This shop has been pretty busy the last few years, although the last few days have actually given us a little breathing room, so when the owner of the completely gutted, very low milage 1275 Mini Cooper “S” which has been sitting on saw horses in the barn called Wednesday, the timing couldn’t have been better to get something done about it.
It seems he has a relationship with Sports Car Restoration of Plainville, Connecticut, and Patrick and I decided it was high time for a field trip. This is a very impressive shop with a particular specialty in BMW’s, but there were others, and it was readily apparent that while their paint work was impressive, their fabrication skills are absolutely first drawer, top shelf stuff.
In the picture above, Matt McGinn and Nate Williams and crew (that’s Patrick back, left) can be seen admiring their new work piece. Not seen here is another of our mutual client’s cars; a rear-engined BMW 700 coupe with, I believe a horizontally opposed two cylinder motor, and my limited reading on it suggests that it is the car that saved BMW from oblivion in the late ’50’s. It was obvious these guys really know what they’re doing.
Meanwhile, things are still moving along in MG TD World. In the process of sorting thru a number of issues, some long standing and some recently installed, Butch noticed that the oil gauge flexible hose executed a nearly perfect 360 degree loop. Unusual. Also, the copper pipe from the bulkhead to the gauge was installed backwards. How do we know this ? Well, the wrong end of the pipe is illuminated here by Butch’s blue flashlight and more or less directly below it is the threaded abutment of the gauge for the pipe. Take note: There’s a small tit at the top of the threads, around which a small leather washer is usually found (our cars are analogue, not digital). This is the sealing joint between the flat pipe nipple that was at the other end of the pipe, and the instrument. The Bad Boy under the glare of Butch’s flashight has a tapered end meant to engage the reverse taper in the flexible hose. Why can’t we ever get away with this stuff ?
O.K. here’s another: An XPAG engine has a hydraulic timing chain tensioner to take up the slack in the chain, as you can see here. Unlike it’s later British Motor Corporation Breathern, the MGA’s & MGB’s and also Austin Healeys, it doesn’t have a ratcheting mechanism to retain the relative position of the guide slipper, and over time as the chain stretches these engines can develop a gently knocking at the front of the engine at idle as the chain slaps the slipper back into the housing.
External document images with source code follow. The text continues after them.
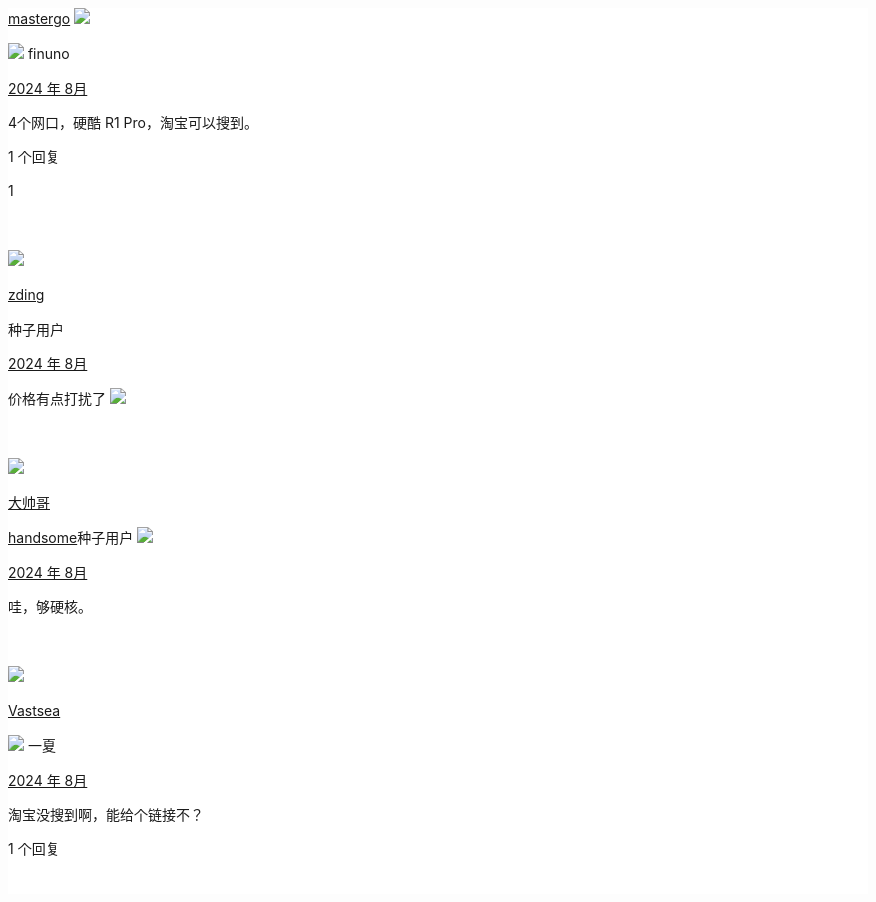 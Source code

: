 [mastergo](/u/mastergo) ![](https://linux.do/images/emoji/twemoji/speech_balloon.png?v=14) 

 ![](https://linux.do/user_avatar/linux.do/finuno/48/34688_2.png)
 finuno

[2024 年 8月](/t/topic/185816/7?u=niyan2025 "发布日期")

4个网口，硬酷 R1 Pro，淘宝可以搜到。

  

1 个回复

1

​ ​

[![](https://linux.do/user_avatar/linux.do/zding/96/64299_2.png)
](/u/zding)

[zding](/u/zding)

种子用户

[2024 年 8月](/t/topic/185816/8?u=niyan2025 "发布日期")

价格有点打扰了 ![](https://linux.do/images/emoji/twemoji/rofl.png?v=12)

  

​ ​

[![](https://linux.do/user_avatar/linux.do/handsome/96/477777_2.png)
](/u/handsome)

[大帅哥](/u/handsome)

[handsome](/u/handsome)种子用户 ![](https://linux.do/images/emoji/twemoji/rage.png?v=14) 

[2024 年 8月](/t/topic/185816/9?u=niyan2025 "发布日期")

哇，够硬核。

  

​ ​

[![](https://linux.do/letter_avatar_proxy/v4/letter/v/919ad9/96.png)
](/u/Vastsea)

[Vastsea](/u/Vastsea)

 ![](https://linux.do/user_avatar/linux.do/mastergo/48/164529_2.png)
 一夏

[2024 年 8月](/t/topic/185816/10?u=niyan2025 "发布日期")

淘宝没搜到啊，能给个链接不？

  

1 个回复

​ ​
Many years ago Rick Smith (formerly of Automotion in Allston, Massachusetts) told me how to counteract this phenomena by putting a leather washer over the shaft of the slipper, as you can see here. I make them out of a belt I long ago outgrew. Also of note is the oil thrower installed backwards on the cam gear.
And here’s another: The badly damaged threads on the oil pan of this formerly “rebuilt” engine. There’s nothing worse on a fresh engine than an oil drain plug that won’t seal, which was sure to be our fate if this condition had gone unnoticed. It didn’t, and it’s gone out for repair along with our specially made 20 X 1.75 millimeter thread cutting tap.